Gusev, Pavel A. and Daniel L. Alkon. Intracellular Correlates of Spatial Memory Acquisition in Hippocampal Slices: Long-Term Disinhibition of CA1 Pyramidal Cells. J. Neurophysiol. 86: 881-899, 2001. Despite many advances in our understanding of synaptic models of memory such as long-term potentiation and depression, cellular mechanisms that correlate with and may underlie behavioral learning and memory have not yet been conclusively determined. We used multiple intracellular recordings to study learning-specific modifications of intrinsic membrane and synaptic responses of the CA1 pyramidal cells (PCs) in slices of the rat dorsal hippocampus prepared at different stages of the Morris water maze (WM) task acquisition. Schaffer collateral stimulation evoked complex postsynaptic potentials (PSP) consisting of the excitatory and inhibitory postsynaptic potentials (EPSP and IPSP, respectively). After rats had learned the WM task, our major learning-specific findings included reduction of the mean peak amplitude of the IPSPs, delays in the mean peak latencies of the EPSPs and IPSPs, and correlation of the depolarizing-shifted IPSP reversal potentials and reduced IPSP-evoked membrane conductance. In addition, detailed isochronal analyses revealed that amplitudes of both early and late IPSP phases were reduced in a subset of the CA1 PCs after WM training was completed. These reduced IPSPs were significantly correlated with decreased IPSP conductance and with depolarizing-shifted IPSP reversal potentials.
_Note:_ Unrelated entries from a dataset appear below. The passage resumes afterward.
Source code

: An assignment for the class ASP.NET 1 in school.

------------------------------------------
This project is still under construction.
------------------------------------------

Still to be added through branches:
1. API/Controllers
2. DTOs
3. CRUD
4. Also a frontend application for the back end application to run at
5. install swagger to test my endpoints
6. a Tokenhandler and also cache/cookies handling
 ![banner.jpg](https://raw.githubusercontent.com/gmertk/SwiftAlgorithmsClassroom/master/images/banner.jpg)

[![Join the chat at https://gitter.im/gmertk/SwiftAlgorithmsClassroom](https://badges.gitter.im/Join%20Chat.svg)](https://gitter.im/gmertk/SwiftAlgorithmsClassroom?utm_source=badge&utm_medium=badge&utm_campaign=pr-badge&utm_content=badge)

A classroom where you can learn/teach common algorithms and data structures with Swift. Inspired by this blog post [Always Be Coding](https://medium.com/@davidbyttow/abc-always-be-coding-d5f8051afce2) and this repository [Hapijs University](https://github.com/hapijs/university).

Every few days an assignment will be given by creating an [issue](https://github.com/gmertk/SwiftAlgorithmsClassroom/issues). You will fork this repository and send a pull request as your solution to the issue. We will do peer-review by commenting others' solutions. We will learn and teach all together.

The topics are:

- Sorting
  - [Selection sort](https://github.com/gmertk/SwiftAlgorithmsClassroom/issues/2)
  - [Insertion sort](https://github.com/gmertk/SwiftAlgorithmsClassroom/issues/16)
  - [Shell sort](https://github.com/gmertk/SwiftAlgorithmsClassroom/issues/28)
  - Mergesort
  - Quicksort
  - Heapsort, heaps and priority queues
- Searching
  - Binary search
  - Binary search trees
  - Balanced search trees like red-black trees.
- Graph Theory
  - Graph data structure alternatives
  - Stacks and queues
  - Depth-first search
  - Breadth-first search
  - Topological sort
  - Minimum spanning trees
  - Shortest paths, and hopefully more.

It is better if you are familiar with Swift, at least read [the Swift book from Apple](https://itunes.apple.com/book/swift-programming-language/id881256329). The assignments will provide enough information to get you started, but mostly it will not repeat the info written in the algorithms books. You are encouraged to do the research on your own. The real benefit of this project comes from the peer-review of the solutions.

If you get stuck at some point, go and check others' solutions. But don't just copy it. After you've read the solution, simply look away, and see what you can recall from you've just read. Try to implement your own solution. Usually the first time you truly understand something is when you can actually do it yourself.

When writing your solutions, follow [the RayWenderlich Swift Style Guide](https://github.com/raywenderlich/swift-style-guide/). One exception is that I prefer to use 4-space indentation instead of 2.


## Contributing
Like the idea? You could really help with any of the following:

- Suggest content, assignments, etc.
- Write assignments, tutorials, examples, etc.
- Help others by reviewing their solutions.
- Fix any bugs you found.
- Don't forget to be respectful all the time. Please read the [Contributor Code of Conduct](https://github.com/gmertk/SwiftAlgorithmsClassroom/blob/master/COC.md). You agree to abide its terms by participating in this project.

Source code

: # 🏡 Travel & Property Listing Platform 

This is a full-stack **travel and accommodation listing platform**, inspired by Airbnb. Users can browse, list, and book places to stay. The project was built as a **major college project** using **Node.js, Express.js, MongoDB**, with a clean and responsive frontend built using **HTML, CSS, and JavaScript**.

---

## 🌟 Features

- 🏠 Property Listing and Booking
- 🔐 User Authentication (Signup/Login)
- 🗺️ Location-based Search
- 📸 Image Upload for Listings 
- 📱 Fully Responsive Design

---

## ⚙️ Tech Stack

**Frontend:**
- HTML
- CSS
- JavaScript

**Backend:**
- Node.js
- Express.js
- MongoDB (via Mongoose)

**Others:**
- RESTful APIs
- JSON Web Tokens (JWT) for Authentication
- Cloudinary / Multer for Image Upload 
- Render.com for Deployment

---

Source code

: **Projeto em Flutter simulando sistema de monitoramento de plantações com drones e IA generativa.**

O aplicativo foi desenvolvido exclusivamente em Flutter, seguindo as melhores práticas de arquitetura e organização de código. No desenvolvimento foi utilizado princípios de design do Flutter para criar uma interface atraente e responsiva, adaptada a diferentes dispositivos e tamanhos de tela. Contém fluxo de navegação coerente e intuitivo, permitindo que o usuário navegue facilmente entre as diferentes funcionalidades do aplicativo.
Input-output relations and initial rising slopes of the EPSP phase did not indicate learning-related facilitation as compared with the swim and naïve controls. Another subset of WM-trained CA1 PCs had enhanced amplitudes of action potentials but no learning-specific synaptic changes. There were no WM training-specific modifications of other intrinsic membrane properties. These data suggest that long-term disinhibition in a subset of CA1 PCs may facilitate cell discharges that represent and record the spatial location of a hidden platform in a Morris WM.